Rollups process transactions off-chain and then submit the results of their works as proof of execution to the mainchain - increasing the transactions the system can handle.
Data Compression
Thanks to their ability to create proofs that are smaller than the witness, ZKPs are also used to compress data. Filecoin, for example, uses ZKPs to establish proof of storage of specific files by users without hindering scalability. Mina Protocol is also using ZKPs but to help reduce the size of its ledger by compressing all of its verification data into less than 22KB.
Prevent front-running and minimize MEV
A major challenge with public blockchain networks is that they open up ample opportunities for savvy traders to front-run and squeeze more fees out of less savvy traders. Front-running on a blockchain can be achieved by simply paying the miner to have one's transaction included earlier than the one you’re front-running.
However, by hiding transaction details, ZKPs can prevent bots from looking up trades and front-running them. In a similar vein, ZKPs could help prevent MEV (maximal extractable value), often described as an invisible tax that miners can extract from unknowing users. One of the reasons it occurs is that miners have full visibility of the transactions waiting to be included in blocks (in the mempool). Using ZKPs, these could be submitted, proven, and verified without revealing details to the miners.
Downsides of ZKPs
While Zero-Knowledge Proofs are great for many things in blockchain and beyond, they come with a few drawbacks:
- Computation: ZKPs are more resource-intensive than using other proving systems, especially when it comes to complicated proofs. This can result in longer processing times, affecting scalability and user experience. Additionally, verification can get expensive, with zk-Rollups on Ethereum paying up to 500,000 gas to verify one single zk-SNARK and more for zk-STARKs.

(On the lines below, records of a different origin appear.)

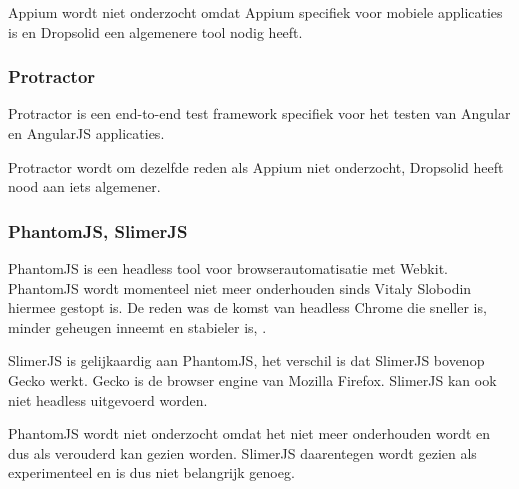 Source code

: Appium wordt niet onderzocht omdat Appium specifiek voor mobiele applicaties is en Dropsolid een algemenere \gls{tool} nodig heeft.


\subsubsection{Protractor}

Protractor is een end-to-end test \gls{framework} specifiek voor het testen van Angular en AngularJS applicaties.

Protractor wordt om dezelfde reden als Appium niet onderzocht, Dropsolid heeft nood aan iets algemener.

\subsubsection{PhantomJS, SlimerJS}
PhantomJS is een \gls{headless} \gls{tool} voor browserautomatisatie met Webkit. PhantomJS wordt momenteel niet meer onderhouden sinds Vitaly Slobodin hiermee gestopt is. De reden was de komst van \gls{headless} Chrome die sneller is, minder geheugen inneemt en stabieler is, \textcite{Slobodin2017}.

SlimerJS is gelijkaardig aan PhantomJS, het verschil is dat SlimerJS bovenop Gecko werkt. Gecko is de browser engine van Mozilla Firefox. SlimerJS kan ook niet \gls{headless} uitgevoerd worden.

PhantomJS wordt niet onderzocht omdat het niet meer onderhouden wordt en dus als verouderd kan gezien worden. SlimerJS daarentegen wordt gezien als experimenteel en is dus niet belangrijk genoeg.





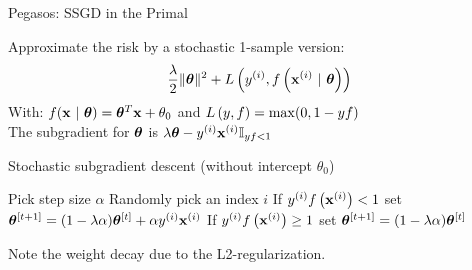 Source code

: \documentclass[11pt,compress,t,notes=noshow, xcolor=table]{beamer}
\begin{document}






\begin{vbframe}{Pegasos: SSGD in the Primal}

Approximate the risk by a stochastic 1-sample version: 
\vspace{-0.3cm}
$$ \frac{\lambda}{2} \|\bm{\theta}\|^2 + L\left(y^{(i)}, f\left(\mathbf{x}^{(i)} ~|~ \bm{\theta}\right)\right) $$
With: $f(\mathbf{x} ~|~ \bm{\theta}) = \bm{\theta}^T \mathbf{x} + \theta_0$ and $L\left(y, f\right) = \max(0, 1 -  y f)$\\
The subgradient for $\bm{\theta}$ is $\lambda \bm{\theta} - y^{(i)} \mathbf{x}^{(i)} \mathbb{I}_{yf < 1}$

\vspace{-0.1cm}

\begin{algorithm}[H]
  \caption*{Stochastic subgradient descent (without intercept $\theta_0$)}
  \begin{algorithmic}[1]
      \State Pick step size $\alpha$
      \State Randomly pick an index $i$
      \State If $y^{(i)} f\left(\mathbf{x}^{(i)}\right) < 1$ set $\bm{\theta}^{[t +1]} = (1 - \lambda \alpha) \bm{\theta}^{[t]} + \alpha y^{(i)} \mathbf{x}^{(i)}$ 
      \State If $y^{(i)} f\left(\mathbf{x}^{(i)}\right) \geq 1$ set $\bm{\theta}^{[t +1]} = (1 - \lambda \alpha) \bm{\theta}^{[t]}$ 
      \EndFor
  \end{algorithmic}
\end{algorithm}
\vspace{-0.2cm}
Note the weight decay due to the L2-regularization.
\end{vbframe}
\end{document}
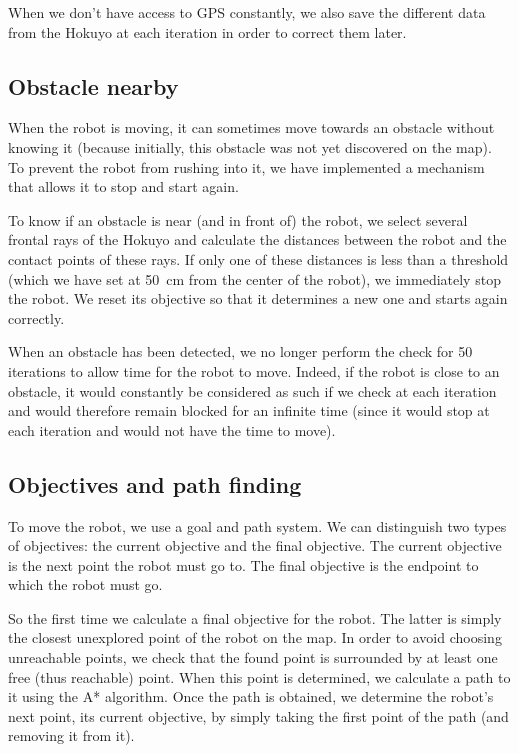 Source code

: \documentclass[a4paper, 10pt, conference]{ieeeconf}
\begin{document}
    When we don't have access to GPS constantly, we also save the different data from the Hokuyo at each iteration in order to correct them later.
    
    \subsection{Obstacle nearby}
    
    When the robot is moving, it can sometimes move towards an obstacle without knowing it (because initially, this obstacle was not yet discovered on the map). To prevent the robot from rushing into it, we have implemented a mechanism that allows it to stop and start again.
    
    To know if an obstacle is near (and in front of) the robot, we select several frontal rays of the Hokuyo and calculate the distances between the robot and the contact points of these rays. If only one of these distances is less than a threshold (which we have set at \SI{50}{\centi\meter} from the center of the robot), we immediately stop the robot. We reset its objective so that it determines a new one and starts again correctly.
    
    When an obstacle has been detected, we no longer perform the check for \num{50} iterations to allow time for the robot to move. Indeed, if the robot is close to an obstacle, it would constantly be considered as such if we check at each iteration and would therefore remain blocked for an infinite time (since it would stop at each iteration and would not have the time to move).
    
    \subsection{Objectives and path finding}
    
    To move the robot, we use a goal and path system. We can distinguish two types of objectives: the current objective and the final objective. The current objective is the next point the robot must go to. The final objective is the endpoint to which the robot must go.
    
    So the first time we calculate a final objective for the robot. The latter is simply the closest unexplored point of the robot on the map. In order to avoid choosing unreachable points, we check that the found point is surrounded by at least one free (thus reachable) point. When this point is determined, we calculate a path to it using the A* algorithm. Once the path is obtained, we determine the robot's next point, its current objective, by simply taking the first point of the path (and removing it from it).
    
\end{document}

- Trust assumptions: Depending on the algorithm used, they are not entirely trustless. In an ideal case, multiple honest participants will join a trusted setup ceremony, but there is no way for users to be sure.
- Complexity: ZKPs add another layer of complexity to often already complex decentralized systems. They make protocols harder to audit, which could increase the risk of critical vulnerabilities being found.
Every use case of ZKPs requires a careful evaluation of benefits and downsides. Nevertheless, ZKPs remain an exciting advancement in technology, and with further progress in hardware, some of the downsides might even disappear completely.